The Hôtel de Monaco has been changed much over the course of its existence, however its interior decoration is now thought, as a result of many of those changes, to be an example of some of the most varied and beautiful art in any of Paris's diplomatic residences. In keeping with this theme, much of the furniture and national artwork inside the palace was brought directly from the collections of the Polish Ministry of Foreign Affairs and the Polish National Museum in Warsaw.
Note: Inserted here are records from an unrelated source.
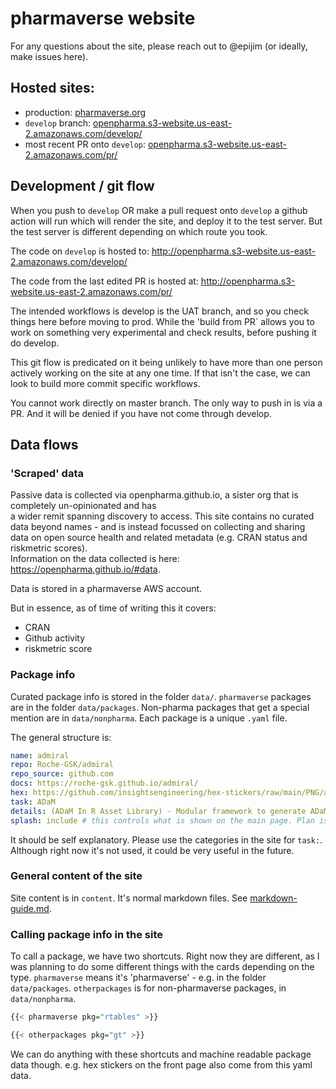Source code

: 
# pharmaverse website

For any questions about the site, please reach out to @epijim (or ideally, make issues here).

## Hosted sites:

- production: [pharmaverse.org](https://pharmaverse.org)
- `develop` branch: [openpharma.s3-website.us-east-2.amazonaws.com/develop/](http://openpharma.s3-website.us-east-2.amazonaws.com/develop/)
- most recent PR onto `develop`: [openpharma.s3-website.us-east-2.amazonaws.com/pr/](http://openpharma.s3-website.us-east-2.amazonaws.com/pr/)

## Development / git flow

When you push to  `develop` OR make a pull request onto `develop` a github action will run which will render the site, and deploy 
it to the test server. But the test server is different depending on which route you took.

The code on `develop` is hosted to: http://openpharma.s3-website.us-east-2.amazonaws.com/develop/

The code from the last edited PR is hosted at: http://openpharma.s3-website.us-east-2.amazonaws.com/pr/

The intended workflows is develop is the UAT branch, and so you check things here before moving to prod. While the 'build from PR` allows you to 
work on something very experimental and check results, before pushing it do develop.

This git flow is predicated on it being unlikely to have more than one person actively working on the site at any one time. If 
that isn't the case, we can look to build more commit specific workflows.

You cannot work directly on master branch. The only way to push in is via a PR. And it will be denied if 
you have not come through develop.

## Data flows

### 'Scraped' data

Passive data is collected via openpharma.github.io, a sister org that is completely un-opinionated and has  
a wider remit spanning discovery to access. This site contains no curated data beyond names - and is instead focussed on 
collecting and sharing data on open source health and related metadata (e.g. CRAN status and riskmetric scores).  
Information on the data collected is here: https://openpharma.github.io/#data. 

Data is stored in a pharmaverse AWS account.

But in essence, as of time of writing this it covers:

- CRAN
- Github activity
- riskmetric score

### Package info

Curated package info is stored in the folder `data/`. `pharmaverse` packages are in the folder `data/packages`. Non-pharma packages that get a special 
mention are in `data/nonpharma`. Each package is a unique `.yaml` file. 

The general structure is:

```yaml
name: admiral
repo: Roche-GSK/admiral
repo_source: github.com
docs: https://roche-gsk.github.io/admiral/
hex: https://github.com/insightsengineering/hex-stickers/raw/main/PNG/admiral.png
task: ADaM
details: (ADaM In R Asset Library) - Modular framework to generate ADaM via R functions relying on community contributions
splash: include # this controls what is shown on the main page. Plan is to deprecate and put all hex's up
```

It should be self explanatory. Please use the categories in the site for `task:`. Although right now it's not used, it could be very 
useful in the future.

### General content of the site

Site content is in `content`. It's normal markdown files. See [markdown-guide.md](markdown-guide.md). 

### Calling package info in the site

 To call a package, we have two shortcuts. Right now they are different, as I was 
planning to do some different things with the cards depending on the type. `pharmaverse` means it's 'pharmaverse' - e.g. in the folder 
`data/packages`. `otherpackages` is for non-pharmaverse packages, in `data/nonpharma`.

```r
{{< pharmaverse pkg="rtables" >}}

{{< otherpackages pkg="gt" >}}
```

We can do anything with these shortcuts and machine readable package data though. e.g. hex stickers on the front page also come from this
yaml data.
Housed within the building are murals and paintings by Achille-Jacques Fédel (1785–1860) and Philippe Camairas (1803–1875) who designed and began the Italiante ceiling paintings, in particular those within the arches and cells in the ceiling of the music room. Nevertheless, the intrinsic pattern of flowers and scenes of dying nature that adorn the ceiling of the banqueting hall, as well as their magnificent integration into the room's setting can be attributed only to Jean-Baptiste Monnoyer (1634–1699) and the second set thereof to Jean-Baptiste Oudry (1686–1755). The ornate mantle-piece clock in the parlour is the work of bronzier Pierre- Maximilien Delafonfaine (1774–1860), and was constructed to a design by Fédel.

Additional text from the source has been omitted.